(Plain-text document sources)
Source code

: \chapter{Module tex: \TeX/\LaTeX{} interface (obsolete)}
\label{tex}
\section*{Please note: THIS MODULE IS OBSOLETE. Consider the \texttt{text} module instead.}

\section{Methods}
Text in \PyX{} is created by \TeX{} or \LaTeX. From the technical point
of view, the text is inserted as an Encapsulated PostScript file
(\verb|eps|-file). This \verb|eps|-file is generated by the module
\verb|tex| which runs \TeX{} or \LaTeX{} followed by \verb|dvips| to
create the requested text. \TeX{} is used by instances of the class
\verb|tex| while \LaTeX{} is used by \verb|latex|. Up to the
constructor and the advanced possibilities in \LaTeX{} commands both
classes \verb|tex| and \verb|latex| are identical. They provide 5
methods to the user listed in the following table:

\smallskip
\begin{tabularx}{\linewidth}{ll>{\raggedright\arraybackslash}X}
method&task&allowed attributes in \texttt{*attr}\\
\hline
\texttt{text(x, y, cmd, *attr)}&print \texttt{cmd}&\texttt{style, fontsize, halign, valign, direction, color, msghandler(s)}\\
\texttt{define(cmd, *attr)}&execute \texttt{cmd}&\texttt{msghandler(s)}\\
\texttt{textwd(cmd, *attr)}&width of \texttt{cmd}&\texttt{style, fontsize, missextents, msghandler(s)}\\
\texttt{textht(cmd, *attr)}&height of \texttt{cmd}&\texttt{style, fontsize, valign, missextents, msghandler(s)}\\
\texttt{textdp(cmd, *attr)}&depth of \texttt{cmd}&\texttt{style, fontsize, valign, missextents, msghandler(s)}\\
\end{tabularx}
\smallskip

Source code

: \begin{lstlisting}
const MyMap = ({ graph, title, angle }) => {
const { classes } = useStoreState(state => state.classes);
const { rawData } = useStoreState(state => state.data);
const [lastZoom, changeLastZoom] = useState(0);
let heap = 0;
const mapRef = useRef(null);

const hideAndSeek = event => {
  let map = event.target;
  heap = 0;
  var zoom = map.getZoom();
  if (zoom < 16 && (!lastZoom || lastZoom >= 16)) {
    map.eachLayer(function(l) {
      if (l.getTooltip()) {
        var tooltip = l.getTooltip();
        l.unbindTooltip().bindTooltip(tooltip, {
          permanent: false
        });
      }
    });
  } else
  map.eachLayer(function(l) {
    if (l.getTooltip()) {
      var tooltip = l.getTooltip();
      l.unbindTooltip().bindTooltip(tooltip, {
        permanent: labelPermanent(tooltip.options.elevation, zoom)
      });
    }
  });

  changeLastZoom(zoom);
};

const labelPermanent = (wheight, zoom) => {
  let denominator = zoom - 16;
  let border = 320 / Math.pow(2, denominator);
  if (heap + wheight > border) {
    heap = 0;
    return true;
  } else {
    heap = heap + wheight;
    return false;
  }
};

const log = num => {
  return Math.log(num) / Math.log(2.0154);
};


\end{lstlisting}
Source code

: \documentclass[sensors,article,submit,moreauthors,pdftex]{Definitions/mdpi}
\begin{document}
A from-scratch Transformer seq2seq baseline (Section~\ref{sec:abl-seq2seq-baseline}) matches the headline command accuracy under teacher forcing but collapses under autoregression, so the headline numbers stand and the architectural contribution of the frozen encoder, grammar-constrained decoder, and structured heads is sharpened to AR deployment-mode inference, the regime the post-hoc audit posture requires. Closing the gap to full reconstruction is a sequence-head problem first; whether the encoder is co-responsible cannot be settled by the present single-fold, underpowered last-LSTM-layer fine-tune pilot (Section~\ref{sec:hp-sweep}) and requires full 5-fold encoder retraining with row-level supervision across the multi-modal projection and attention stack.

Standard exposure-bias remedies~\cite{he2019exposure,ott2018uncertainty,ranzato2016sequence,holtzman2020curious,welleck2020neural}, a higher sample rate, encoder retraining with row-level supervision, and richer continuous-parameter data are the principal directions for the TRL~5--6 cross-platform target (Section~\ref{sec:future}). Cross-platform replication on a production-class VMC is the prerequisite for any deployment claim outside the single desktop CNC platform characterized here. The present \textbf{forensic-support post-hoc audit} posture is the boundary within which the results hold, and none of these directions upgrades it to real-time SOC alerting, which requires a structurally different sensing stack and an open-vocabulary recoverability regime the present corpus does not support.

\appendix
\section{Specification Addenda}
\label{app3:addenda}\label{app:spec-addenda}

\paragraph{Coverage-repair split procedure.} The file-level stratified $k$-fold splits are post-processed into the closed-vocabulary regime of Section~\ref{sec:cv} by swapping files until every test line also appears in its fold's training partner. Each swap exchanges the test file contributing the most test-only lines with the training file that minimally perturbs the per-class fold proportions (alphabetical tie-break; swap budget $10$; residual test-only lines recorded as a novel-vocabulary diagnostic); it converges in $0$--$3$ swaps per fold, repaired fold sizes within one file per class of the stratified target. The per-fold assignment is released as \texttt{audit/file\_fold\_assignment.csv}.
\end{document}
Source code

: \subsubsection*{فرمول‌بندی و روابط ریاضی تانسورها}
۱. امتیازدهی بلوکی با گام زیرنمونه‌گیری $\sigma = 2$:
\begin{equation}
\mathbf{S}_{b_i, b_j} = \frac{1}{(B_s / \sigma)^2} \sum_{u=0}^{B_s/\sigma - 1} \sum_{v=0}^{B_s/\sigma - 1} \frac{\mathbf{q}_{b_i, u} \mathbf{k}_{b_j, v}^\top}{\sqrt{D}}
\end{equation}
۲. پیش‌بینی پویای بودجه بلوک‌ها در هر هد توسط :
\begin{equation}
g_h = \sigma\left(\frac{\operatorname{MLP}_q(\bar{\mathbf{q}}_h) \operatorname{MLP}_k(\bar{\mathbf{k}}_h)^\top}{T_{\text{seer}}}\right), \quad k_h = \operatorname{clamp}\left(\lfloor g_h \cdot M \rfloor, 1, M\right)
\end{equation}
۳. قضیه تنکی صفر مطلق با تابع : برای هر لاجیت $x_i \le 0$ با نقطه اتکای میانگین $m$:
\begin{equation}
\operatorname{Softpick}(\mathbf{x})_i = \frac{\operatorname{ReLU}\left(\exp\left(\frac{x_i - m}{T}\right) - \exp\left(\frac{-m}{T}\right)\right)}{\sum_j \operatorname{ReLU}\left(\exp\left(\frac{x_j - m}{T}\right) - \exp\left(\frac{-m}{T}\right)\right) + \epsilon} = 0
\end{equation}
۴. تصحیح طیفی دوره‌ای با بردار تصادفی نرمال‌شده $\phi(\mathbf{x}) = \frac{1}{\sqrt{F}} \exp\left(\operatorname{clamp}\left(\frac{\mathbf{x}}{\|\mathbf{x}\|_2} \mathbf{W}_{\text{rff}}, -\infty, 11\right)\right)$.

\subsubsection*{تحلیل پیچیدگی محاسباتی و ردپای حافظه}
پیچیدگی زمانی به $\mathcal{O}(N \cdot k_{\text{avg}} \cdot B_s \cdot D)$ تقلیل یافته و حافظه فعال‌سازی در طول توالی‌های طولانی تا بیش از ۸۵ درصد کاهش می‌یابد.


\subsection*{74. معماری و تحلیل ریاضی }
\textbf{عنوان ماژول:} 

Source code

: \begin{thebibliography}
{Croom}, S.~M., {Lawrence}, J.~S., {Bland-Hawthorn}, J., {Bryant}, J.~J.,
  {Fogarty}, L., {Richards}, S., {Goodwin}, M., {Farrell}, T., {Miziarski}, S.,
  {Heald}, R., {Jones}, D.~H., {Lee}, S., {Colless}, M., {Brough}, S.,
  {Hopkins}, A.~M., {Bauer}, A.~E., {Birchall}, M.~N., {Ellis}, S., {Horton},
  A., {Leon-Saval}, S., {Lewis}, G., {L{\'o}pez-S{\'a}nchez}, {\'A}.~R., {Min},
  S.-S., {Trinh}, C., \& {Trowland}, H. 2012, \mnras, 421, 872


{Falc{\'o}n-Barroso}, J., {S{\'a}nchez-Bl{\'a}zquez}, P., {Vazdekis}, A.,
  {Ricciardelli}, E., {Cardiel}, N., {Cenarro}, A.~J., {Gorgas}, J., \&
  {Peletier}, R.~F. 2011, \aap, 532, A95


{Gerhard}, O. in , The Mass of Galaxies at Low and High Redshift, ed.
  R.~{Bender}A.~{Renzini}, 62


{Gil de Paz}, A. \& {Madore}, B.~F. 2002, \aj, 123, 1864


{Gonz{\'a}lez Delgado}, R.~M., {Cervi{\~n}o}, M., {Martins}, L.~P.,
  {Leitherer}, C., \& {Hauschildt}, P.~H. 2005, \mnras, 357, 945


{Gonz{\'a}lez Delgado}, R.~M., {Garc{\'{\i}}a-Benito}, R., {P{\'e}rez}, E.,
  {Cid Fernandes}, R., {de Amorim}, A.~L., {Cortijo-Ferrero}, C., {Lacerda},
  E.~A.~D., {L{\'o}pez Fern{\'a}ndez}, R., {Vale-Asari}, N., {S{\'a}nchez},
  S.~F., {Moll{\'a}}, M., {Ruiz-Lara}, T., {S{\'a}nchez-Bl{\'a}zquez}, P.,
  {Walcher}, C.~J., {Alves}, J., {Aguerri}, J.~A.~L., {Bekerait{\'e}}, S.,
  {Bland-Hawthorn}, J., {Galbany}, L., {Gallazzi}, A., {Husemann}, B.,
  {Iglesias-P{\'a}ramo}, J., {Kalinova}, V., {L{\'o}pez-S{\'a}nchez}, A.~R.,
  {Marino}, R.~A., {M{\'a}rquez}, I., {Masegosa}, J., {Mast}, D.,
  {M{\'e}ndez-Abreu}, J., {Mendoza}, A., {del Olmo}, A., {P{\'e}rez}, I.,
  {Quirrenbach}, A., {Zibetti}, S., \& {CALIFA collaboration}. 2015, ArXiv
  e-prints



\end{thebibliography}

#### REQUIREMENT
Transcribe exactly, and only, the lines from the opening line of the records through the line containing "the technical point".

#### SOLUTION TO THE EXERCISE
Source code

: \chapter{Module tex: \TeX/\LaTeX{} interface (obsolete)}
\label{tex}
\section*{Please note: THIS MODULE IS OBSOLETE. Consider the \texttt{text} module instead.}

\section{Methods}
Text in \PyX{} is created by \TeX{} or \LaTeX. From the technical point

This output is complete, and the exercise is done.